Even if you manage to get an IBM CGA and dodge the Cassette BASIC issue, you may not be totally satisfied with the motherboard's capabilities. Demos such as 8088 MPH and Area 5150 are very speed sensitive and were designed for an 8088 running on an IBM PC or XT. The use of SRAM on the NuXT motherboard will make the system a little faster than a stock IBM PC or XT because it does not have to refresh DRAM via DMA like the IBM machines did. While that will not make much of a difference with vintage games, these demos are not known for their tolerance of significant variance from the system performance of the original machine. Whether they work properly in the NuXT is unknown but if you use an IBM CGA card, you stand a good chance of getting them working.
What Games Run On it?
With a fast, speed switchable XT class clone like the NuXT, you can play just about any PC game from 1981 to 1987 and have about as good as an experience as you could have had with any system of that time that was not a Tandy or PCjr. 1988 is the year when PC compatible gaming really started to shine but the market was really focused on the 286 by this point and the 386 would soon be on the horizon of game developers. The NuXT is at its fastest only as fast as the slowest 286. Wolfenstein 3D was hacked to run on an 8086 or 8088, but VGA is going to be painfully slow, so I suggest you try the
CGA hack instead. Based on the YouTube videos I saw, I would rank games in the following manner:
Playable
- Stunt Car Racer
- Elite
- Outrun (CGA)
- Paku Paku
- Planet X3 (VGA)
- Defender (8088 required for correct speed)
- Action Fighter (EGA)
- 688 Attack Sub
- Round 42 (CGA card & 8088 required)
- Pac-Man
- Wolfenstein 3D (CGA Hack)
Tolerable
- Commander Keen 4
- Lemmings
- SimCity (640x350 EGA)
Slow
- Thexder II
- Outrun (EGA)
- LHX Attack Chopper
- F16 Strike Eagle II (CGA)
- Elite Plus (VGA)
- Codename: ICEMAN
- Stun Runner
Slide Show
- Stunts
- Wolfenstein 3D (VGA 8086 Hack)
Conclusion
The NuXT board is attractively designed, it reminds me of the Analogue Nt's PCB. There is something to be said for the ability to put a new mainboard into a modern chassis. Many of the designs from the 1980s have not aged particularly well. Today we have more designs and more attractive ones at that.
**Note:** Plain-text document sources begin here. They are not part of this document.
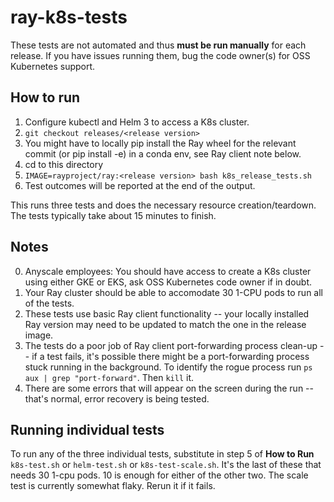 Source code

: # ray-k8s-tests

These tests are not automated and thus **must be run manually** for each release.
If you have issues running them, bug the code owner(s) for OSS Kubernetes support.

## How to run
1. Configure kubectl and Helm 3 to access a K8s cluster.
2. `git checkout releases/<release version>`
3. You might have to locally pip install the Ray wheel for the relevant commit (or pip install -e) in a conda env, see Ray client note below.
4. cd to this directory
5. `IMAGE=rayproject/ray:<release version> bash k8s_release_tests.sh`
6. Test outcomes will be reported at the end of the output.

This runs three tests and does the necessary resource creation/teardown. The tests typically take about 15 minutes to finish.

## Notes
0. Anyscale employees: You should have access to create a K8s cluster using either GKE or EKS, ask OSS Kubernetes code owner if in doubt.
1. Your Ray cluster should be able to accomodate 30 1-CPU pods to run all of the tests.
2. These tests use basic Ray client functionality -- your locally installed Ray version may need to be updated to match the one in the release image.
3. The tests do a poor job of Ray client port-forwarding process clean-up -- if a test fails, it's possible there might be a port-forwarding process stuck running in the background. To identify the rogue process run `ps aux | grep "port-forward"`. Then `kill` it.
4. There are some errors that will appear on the screen during the run -- that's normal, error recovery is being tested.

## Running individual tests
To run any of the three individual tests, substitute in step 5 of **How to Run** `k8s-test.sh` or `helm-test.sh` or `k8s-test-scale.sh`.
It's the last of these that needs 30 1-cpu pods. 10 is enough for either of the other two. The scale test is currently somewhat flaky. Rerun it if it fails.
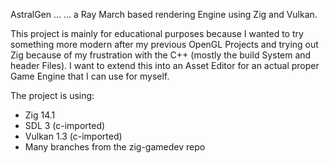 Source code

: AstralGen ...
... a Ray March based rendering Engine using Zig and Vulkan.

This project is mainly for educational purposes because I wanted to try something more modern after my previous OpenGL Projects and trying out Zig because of my frustration with the C++ (mostly the build System and header Files).
I want to extend this into an Asset Editor for an actual proper Game Engine that I can use for myself.

The project is using:
- Zig 14.1
- SDL 3 (c-imported)
- Vulkan 1.3 (c-imported)
- Many branches from the zig-gamedev repo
LGR's review showed only one possibility, but he certainly made a fine choice. Plus, unlike modern machines, the NuXT does not need any cooling fans to run the system outside of the power supply, so you can run this machine in virtual silence. (If you add an 8087, you might consider adding a heatsink to one as those run hot).
The lowest price you can buy the NuXT 2.0 motherboard with CPU is $275, which is more expensive than many modern mATX motherboards. These boards are made in small batches, and making them is not cheap. The price is fair for what you are getting. You can find full PC clones of this era for the price of this motherboard, but they are unlikely to come with an XT IDE and full documentation. You are also likely going to be limited if you want to put a vintage motherboard into a different enclosure and will need to workaround the AT form factor. Whether or not the NuXT 2.0 is worth it to you is a determination only you can make.
What an interesting board, also many thanks for so in depth review!
ReplyDeleteNote: what a nice trick the out to int patch :D
I purchased a NuXT v2.0 motherboard when they first came out in 2020. I have not been disappointed with the purchased. Yes, it is a bit expensive, but by the time you get a complete XT class system together you could easily exceed the cost of the motherboard. I wrote a little CPU Speed setting utility for my NuXT. If anyone is interested, I can provide a copy including source.
ReplyDeleteMy NUXT was a bit boring. It ran planet X3 fine, which a lot of old XT class PC's do well too. I think it's main advantage was the small formfactor, very capable floppy controller (many drives from 720k->1.44 supported), and the removable CF card. I couldnt get networking running (I'm a noob with nortel on old machines, and couldn't find the right driver) so i sold it.